Husband-and-wife artists potential stars in Sydney sale

This Emanuel Phillips Fox oil on canvas from 1889 on one of his first tours of rural France will have an estimate of Aus$500,000-700,000 in the Sotheby’s Australia sale.

Two French scenes by much-travelled husband-and-wife artists Ethel Carrick (1872-1952) and Emanuel Phillips Fox (1865-1915) are highlights of Sotheby’s sale of Australian Art to be held in Sydney on August 27.

Extracted from Antiques Trade Gazette | Anne Crane

Ethel Carrick was born in England and trained at the Slade. She met her future husband, Emanuel Phillips Fox (born in Melbourne, Australia) when they were both part of the plein air painting colony in St Ives, Cornwall.

They married in 1905 and moved to Paris for several years where both were influenced by the contemporary art movements before going to Australia, where Emanuel died in 1915 aged just 50.

Emanuel’s oil on canvas was painted in 1889 on one of his first tours of rural France and shows an Impressionist-influenced landscape in Brittany between Morbihan and Finistère. It will have an estimate of Aus$500,000-700,000 in the Sotheby’s sale.

Market scene

The oil by Ethel Carrick Fox depicting of a Parisian market scene is estimated at Aus$1.2m-1.6m in the August 27 Sotheby’s Australia auction.
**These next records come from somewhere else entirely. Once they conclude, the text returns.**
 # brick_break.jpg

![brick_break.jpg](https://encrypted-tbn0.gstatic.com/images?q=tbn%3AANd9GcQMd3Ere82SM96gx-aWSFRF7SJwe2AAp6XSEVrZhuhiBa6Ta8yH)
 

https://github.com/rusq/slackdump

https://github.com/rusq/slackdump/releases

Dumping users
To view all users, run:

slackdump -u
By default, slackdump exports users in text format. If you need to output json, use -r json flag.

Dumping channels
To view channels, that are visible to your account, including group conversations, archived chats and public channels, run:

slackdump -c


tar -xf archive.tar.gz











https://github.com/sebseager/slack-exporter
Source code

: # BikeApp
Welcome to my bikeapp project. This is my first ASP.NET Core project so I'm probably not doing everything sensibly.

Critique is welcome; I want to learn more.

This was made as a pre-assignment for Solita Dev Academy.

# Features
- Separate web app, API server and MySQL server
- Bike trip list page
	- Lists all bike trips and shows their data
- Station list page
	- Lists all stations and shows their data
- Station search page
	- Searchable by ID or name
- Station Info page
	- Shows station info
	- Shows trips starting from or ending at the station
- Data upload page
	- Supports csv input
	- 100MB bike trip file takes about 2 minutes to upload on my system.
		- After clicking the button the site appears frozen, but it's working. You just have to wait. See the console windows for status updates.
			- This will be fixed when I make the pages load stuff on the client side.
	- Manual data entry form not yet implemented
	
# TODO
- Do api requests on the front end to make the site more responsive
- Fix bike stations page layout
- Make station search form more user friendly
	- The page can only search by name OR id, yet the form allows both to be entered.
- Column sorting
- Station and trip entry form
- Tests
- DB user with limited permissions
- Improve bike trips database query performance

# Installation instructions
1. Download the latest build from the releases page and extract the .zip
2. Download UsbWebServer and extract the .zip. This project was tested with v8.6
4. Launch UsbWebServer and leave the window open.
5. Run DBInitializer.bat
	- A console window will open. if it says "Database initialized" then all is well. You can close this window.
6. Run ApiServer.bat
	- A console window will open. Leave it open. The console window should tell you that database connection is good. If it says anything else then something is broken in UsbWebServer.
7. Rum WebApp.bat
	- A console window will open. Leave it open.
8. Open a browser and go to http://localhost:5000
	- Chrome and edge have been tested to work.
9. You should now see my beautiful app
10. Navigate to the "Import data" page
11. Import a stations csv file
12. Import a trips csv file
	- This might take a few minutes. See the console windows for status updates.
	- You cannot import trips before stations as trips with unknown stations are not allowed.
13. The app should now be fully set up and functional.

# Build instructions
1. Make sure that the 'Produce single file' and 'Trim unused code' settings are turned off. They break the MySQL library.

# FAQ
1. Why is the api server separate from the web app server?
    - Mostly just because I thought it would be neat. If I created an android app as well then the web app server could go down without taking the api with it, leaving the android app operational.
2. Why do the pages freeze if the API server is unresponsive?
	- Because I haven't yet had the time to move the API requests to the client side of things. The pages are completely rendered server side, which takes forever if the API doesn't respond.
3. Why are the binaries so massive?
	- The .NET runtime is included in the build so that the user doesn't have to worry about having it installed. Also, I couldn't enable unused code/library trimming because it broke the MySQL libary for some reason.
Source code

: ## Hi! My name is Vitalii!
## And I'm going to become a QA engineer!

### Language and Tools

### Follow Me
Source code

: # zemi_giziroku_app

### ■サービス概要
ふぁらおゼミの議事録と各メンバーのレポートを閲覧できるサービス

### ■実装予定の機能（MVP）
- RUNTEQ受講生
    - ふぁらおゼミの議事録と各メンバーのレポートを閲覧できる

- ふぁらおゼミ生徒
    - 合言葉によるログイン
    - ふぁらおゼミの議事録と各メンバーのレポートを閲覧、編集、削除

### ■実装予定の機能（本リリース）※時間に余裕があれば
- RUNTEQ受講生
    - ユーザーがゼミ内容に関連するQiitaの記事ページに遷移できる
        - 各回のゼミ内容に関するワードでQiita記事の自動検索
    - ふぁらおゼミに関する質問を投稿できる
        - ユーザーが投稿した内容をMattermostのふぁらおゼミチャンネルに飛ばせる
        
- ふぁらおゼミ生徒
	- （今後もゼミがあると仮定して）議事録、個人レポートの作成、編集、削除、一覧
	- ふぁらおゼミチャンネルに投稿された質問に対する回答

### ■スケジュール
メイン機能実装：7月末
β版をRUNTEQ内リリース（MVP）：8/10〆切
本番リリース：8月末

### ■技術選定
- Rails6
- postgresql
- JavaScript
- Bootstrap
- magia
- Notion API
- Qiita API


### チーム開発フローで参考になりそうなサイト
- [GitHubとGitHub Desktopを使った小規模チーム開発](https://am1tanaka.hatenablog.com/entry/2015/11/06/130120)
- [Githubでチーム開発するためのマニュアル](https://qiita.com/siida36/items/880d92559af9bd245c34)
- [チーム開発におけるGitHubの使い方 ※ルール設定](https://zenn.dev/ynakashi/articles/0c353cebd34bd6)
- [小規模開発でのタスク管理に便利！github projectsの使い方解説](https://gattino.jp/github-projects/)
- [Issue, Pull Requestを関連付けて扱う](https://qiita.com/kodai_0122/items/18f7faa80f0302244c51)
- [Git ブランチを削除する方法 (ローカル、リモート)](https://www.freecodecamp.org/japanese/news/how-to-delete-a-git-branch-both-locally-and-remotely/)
The oil by Ethel (Carrick Fox) is a depiction of a Parisian market scene, one of her favourite subjects, and was painted in 1919. When this last came under the hammer in the same rooms in April 2008 it realised Aus$840,000 or Aus$1,008,000 including premium, the highest auction price for a single canvas by an Australian female artist.

This time around it carries a guide of Aus$1.2m-1.6m.